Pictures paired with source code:
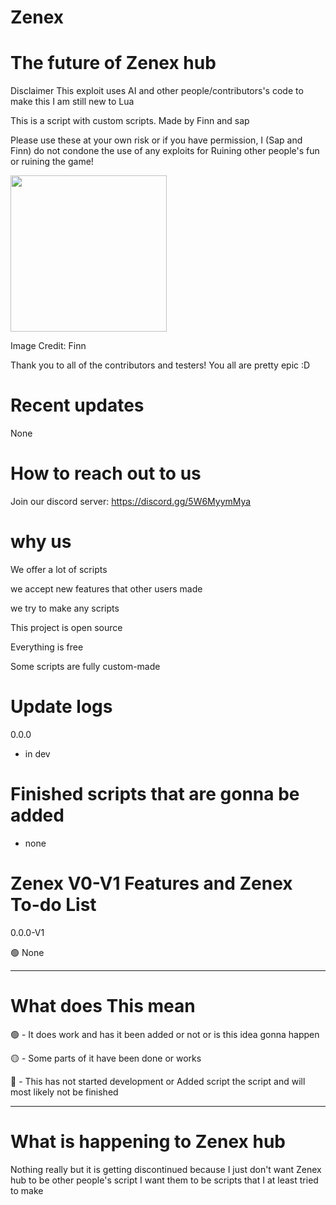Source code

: # Zenex 

# The future of Zenex hub

Disclaimer This exploit uses AI and other people/contributors's code to make this I am still new to Lua 

This is a script with custom scripts. Made by Finn and sap

Please use these at your own risk or if you have permission, I (Sap and Finn) do not condone the use of any exploits for Ruining other people's fun or ruining the game!

<img width="250px" src="https://cdn.discordapp.com/icons/1317859948042125342/90f4ec6daa661f34c6c294756cac05aa.webp">

Image Credit: Finn

Thank you to all of the contributors and testers! You all are pretty epic :D


# Recent updates

None

# How to reach out to us

Join our discord server: https://discord.gg/5W6MyymMya

# why us

We offer a lot of scripts 

we accept new features that other users made

we try to make any scripts

This project is open source

Everything is free

Some scripts are fully custom-made

# Update logs

0.0.0

- in dev

# Finished scripts that are gonna be added

- none

# Zenex V0-V1 Features and Zenex To-do List

0.0.0-V1

🟢 None

-----------------------

# What does This mean
🟢 - It does work and has it been added or not or is this idea gonna happen

🟡 - Some parts of it have been done or works

🔴 - This has not started development or Added script the script and will most likely not be finished

-----------------------

# What is happening to Zenex hub
Nothing really but it is getting discontinued because I just don't want Zenex hub to be other people's script I want them to be scripts that I at least tried to make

What the task asks →
Leaving aside the images, write out the entries above word for word.

Expected answer →
Source code

: # Zenex 

# The future of Zenex hub

Disclaimer This exploit uses AI and other people/contributors's code to make this I am still new to Lua 

This is a script with custom scripts. Made by Finn and sap

Please use these at your own risk or if you have permission, I (Sap and Finn) do not condone the use of any exploits for Ruining other people's fun or ruining the game!

<img width="250px" src="https://cdn.discordapp.com/icons/1317859948042125342/90f4ec6daa661f34c6c294756cac05aa.webp">

Image Credit: Finn

Thank you to all of the contributors and testers! You all are pretty epic :D


# Recent updates

None

# How to reach out to us

Join our discord server: https://discord.gg/5W6MyymMya

# why us

We offer a lot of scripts 

we accept new features that other users made

we try to make any scripts

This project is open source

Everything is free

Some scripts are fully custom-made

# Update logs

0.0.0

- in dev

# Finished scripts that are gonna be added

- none

# Zenex V0-V1 Features and Zenex To-do List

0.0.0-V1

🟢 None

-----------------------

# What does This mean
🟢 - It does work and has it been added or not or is this idea gonna happen

🟡 - Some parts of it have been done or works

🔴 - This has not started development or Added script the script and will most likely not be finished

-----------------------

# What is happening to Zenex hub
Nothing really but it is getting discontinued because I just don't want Zenex hub to be other people's script I want them to be scripts that I at least tried to make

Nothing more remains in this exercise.